No obstante, durante un largo minuto, permaneció allí, mirando en dirección a las altas barrancas. Von Hanneken se pondría furioso al enterarse de la pérdida de la lancha, pero, ¿qué más se hubiera podido hacer? ¿Quién podría hacerle al capitán el cargo de no haber previsto lo imprevisible? Nadie que poseyera un adarme de sano juicio hubiera pensado nunca en aventurarse con una lancha de vapor en las cataratas; y en el adiestramiento de un oficial de la reserva no entra la consideración de los casos de insania. Los pobres diablos, a esas horas, habrían pagado con sus vidas tamaña locura, arrojados y hechos pedazos contra las rocas; pero la lancha estaba perdida para siempre. Ni siquiera podría organizar una expedición para recuperar los fragmentos, ya que los peñascos, que caían verticalmente sobre el río, eran inescalables; y, a menos de cinco kilómetros de Shona, el terreno se tornaba tan escabroso y la selva tan espesa, que el Ulanga inferior permanecía casi desconocido y punto menos que inexplorada esa parte del África Central alemana. Sólo Spengler —otro chiflado— había pasado por allí.

Aquel capitán de la reserva no iba a intentar nada; tomó esa resolución al abandonar la cima del cerro. Y, caminando de regreso a Shona, empapado de sudor, siguió indeciso acerca de si debería mencionar el episodio a Von Hanneken en el primer parte. Ello le traería dolores de cabeza; Von Hanneken no admitiría disculpas, y Von Hanneken era tiránico. Prefería no mencionar nada: desaparecida la lancha, los pobres diablos que iban a bordo no irían a contarle el cuento. El mundo no lloraría a aquel gusano de misionero y a la jeta de caballo de su esposa… ¿O sería su hermana?
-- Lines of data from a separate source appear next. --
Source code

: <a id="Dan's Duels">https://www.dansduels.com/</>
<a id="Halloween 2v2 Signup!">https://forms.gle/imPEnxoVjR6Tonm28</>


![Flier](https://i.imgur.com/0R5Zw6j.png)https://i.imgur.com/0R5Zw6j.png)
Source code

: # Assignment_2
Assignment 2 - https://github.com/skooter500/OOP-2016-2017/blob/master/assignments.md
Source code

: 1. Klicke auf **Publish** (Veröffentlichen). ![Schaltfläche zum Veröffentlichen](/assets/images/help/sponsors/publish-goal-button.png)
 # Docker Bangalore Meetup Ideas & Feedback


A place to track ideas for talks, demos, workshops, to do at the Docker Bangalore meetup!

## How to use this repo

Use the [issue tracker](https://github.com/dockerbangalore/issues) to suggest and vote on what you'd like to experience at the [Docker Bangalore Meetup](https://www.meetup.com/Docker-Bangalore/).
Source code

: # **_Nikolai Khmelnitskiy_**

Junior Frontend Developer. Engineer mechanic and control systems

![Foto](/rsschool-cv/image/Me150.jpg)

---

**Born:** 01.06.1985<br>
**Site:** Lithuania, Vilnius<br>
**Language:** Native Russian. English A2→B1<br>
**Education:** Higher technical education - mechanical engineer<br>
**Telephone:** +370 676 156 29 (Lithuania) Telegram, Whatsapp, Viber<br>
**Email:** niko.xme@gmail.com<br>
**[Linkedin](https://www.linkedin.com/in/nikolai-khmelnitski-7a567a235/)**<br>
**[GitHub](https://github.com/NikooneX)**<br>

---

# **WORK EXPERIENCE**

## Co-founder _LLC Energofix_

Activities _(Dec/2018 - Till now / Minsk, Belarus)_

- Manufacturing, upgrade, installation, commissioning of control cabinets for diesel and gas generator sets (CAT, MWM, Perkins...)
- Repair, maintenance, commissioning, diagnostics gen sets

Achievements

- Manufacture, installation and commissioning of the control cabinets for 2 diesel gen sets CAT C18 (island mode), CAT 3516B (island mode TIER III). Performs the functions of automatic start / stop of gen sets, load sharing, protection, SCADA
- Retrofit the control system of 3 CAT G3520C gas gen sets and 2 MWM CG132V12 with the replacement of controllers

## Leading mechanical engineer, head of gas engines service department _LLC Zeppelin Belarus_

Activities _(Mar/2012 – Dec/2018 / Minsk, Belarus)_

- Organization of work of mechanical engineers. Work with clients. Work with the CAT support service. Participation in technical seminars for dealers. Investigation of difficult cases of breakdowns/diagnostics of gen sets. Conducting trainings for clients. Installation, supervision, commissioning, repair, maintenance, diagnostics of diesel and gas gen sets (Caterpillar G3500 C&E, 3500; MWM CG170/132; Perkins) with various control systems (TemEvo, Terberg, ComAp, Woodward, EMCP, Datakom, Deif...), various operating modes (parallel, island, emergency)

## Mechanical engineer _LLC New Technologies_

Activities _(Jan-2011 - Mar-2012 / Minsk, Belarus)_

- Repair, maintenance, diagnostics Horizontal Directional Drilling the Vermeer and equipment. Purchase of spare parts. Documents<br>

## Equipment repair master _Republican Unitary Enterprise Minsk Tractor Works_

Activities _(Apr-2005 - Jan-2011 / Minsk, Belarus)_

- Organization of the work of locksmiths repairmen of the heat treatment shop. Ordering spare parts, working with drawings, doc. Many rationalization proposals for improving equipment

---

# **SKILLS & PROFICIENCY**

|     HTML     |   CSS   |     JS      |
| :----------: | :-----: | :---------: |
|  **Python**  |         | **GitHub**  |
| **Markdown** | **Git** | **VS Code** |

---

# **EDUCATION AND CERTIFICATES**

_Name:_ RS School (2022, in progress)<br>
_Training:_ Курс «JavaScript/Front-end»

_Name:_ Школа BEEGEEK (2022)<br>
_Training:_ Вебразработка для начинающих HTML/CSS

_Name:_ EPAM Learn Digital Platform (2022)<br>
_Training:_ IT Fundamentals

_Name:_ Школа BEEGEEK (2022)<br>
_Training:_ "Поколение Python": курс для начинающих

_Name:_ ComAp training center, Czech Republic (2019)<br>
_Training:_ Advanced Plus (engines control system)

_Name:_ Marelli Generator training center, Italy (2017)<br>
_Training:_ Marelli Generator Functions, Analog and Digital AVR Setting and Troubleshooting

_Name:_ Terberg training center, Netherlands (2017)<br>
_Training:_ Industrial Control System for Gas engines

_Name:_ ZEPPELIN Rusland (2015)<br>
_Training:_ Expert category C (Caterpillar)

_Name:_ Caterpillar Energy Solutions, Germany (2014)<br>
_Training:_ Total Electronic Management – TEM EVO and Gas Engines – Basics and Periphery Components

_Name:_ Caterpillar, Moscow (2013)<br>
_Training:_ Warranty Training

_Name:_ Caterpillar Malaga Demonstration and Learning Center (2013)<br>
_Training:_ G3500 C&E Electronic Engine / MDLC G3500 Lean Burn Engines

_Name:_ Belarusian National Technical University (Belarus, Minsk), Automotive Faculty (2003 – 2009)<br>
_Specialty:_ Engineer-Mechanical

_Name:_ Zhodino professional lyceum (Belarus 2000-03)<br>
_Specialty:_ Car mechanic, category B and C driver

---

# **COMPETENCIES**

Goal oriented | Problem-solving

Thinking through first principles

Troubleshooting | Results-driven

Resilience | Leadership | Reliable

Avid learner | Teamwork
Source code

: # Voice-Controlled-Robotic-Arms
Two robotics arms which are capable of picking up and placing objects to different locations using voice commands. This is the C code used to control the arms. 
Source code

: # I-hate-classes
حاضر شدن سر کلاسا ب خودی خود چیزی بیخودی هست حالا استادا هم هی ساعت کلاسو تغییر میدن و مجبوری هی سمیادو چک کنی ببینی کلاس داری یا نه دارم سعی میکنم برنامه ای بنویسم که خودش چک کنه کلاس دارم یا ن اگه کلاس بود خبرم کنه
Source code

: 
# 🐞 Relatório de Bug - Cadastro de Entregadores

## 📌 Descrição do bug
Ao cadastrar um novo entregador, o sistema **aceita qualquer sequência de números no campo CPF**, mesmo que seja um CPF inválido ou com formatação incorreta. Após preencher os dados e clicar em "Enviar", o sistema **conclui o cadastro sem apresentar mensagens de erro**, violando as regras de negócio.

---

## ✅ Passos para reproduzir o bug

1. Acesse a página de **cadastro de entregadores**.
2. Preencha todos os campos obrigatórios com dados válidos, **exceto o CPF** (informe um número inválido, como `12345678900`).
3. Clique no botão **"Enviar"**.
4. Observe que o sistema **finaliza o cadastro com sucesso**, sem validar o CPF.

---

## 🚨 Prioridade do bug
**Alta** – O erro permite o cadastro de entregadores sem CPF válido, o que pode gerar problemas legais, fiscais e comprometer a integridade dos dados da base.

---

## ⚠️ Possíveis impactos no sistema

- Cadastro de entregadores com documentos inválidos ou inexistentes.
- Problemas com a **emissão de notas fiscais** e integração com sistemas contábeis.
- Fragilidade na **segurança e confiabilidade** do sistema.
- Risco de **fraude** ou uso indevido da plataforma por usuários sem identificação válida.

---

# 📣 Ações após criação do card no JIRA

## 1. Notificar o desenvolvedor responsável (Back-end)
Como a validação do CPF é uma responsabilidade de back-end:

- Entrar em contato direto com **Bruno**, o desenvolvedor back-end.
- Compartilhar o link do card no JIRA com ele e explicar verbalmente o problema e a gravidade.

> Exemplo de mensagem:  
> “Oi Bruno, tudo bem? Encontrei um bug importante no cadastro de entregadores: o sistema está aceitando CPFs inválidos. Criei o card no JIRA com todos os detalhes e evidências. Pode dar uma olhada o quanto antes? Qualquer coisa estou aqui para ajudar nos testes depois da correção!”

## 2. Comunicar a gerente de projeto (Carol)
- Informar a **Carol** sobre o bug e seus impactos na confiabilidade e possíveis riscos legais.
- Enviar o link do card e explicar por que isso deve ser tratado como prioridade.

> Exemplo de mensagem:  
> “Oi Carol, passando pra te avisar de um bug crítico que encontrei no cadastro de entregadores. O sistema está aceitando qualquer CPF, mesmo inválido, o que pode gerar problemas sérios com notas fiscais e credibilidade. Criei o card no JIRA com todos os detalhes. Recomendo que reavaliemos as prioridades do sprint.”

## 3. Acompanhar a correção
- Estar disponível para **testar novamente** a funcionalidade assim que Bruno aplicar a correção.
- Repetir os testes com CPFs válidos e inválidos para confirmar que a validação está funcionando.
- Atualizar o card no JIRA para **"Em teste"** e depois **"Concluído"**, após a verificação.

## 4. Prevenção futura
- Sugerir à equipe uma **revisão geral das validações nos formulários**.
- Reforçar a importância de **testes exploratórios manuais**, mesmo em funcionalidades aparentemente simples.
Hermana, claro. Y el mecánico inglés que trabajaba en la mina belga, ese cara de ratón… Con todo, le apenaba un poco pensar en el triste fin que acababan de encontrar.

Al entrar por la puerta de Shona seguía indeciso acerca de si debía o no a Von Hanneken una explicación del caso. Los áscaris no dejarían de hacer correr la noticia, mas pasaría tiempo antes de que llegara a oídos del comandante.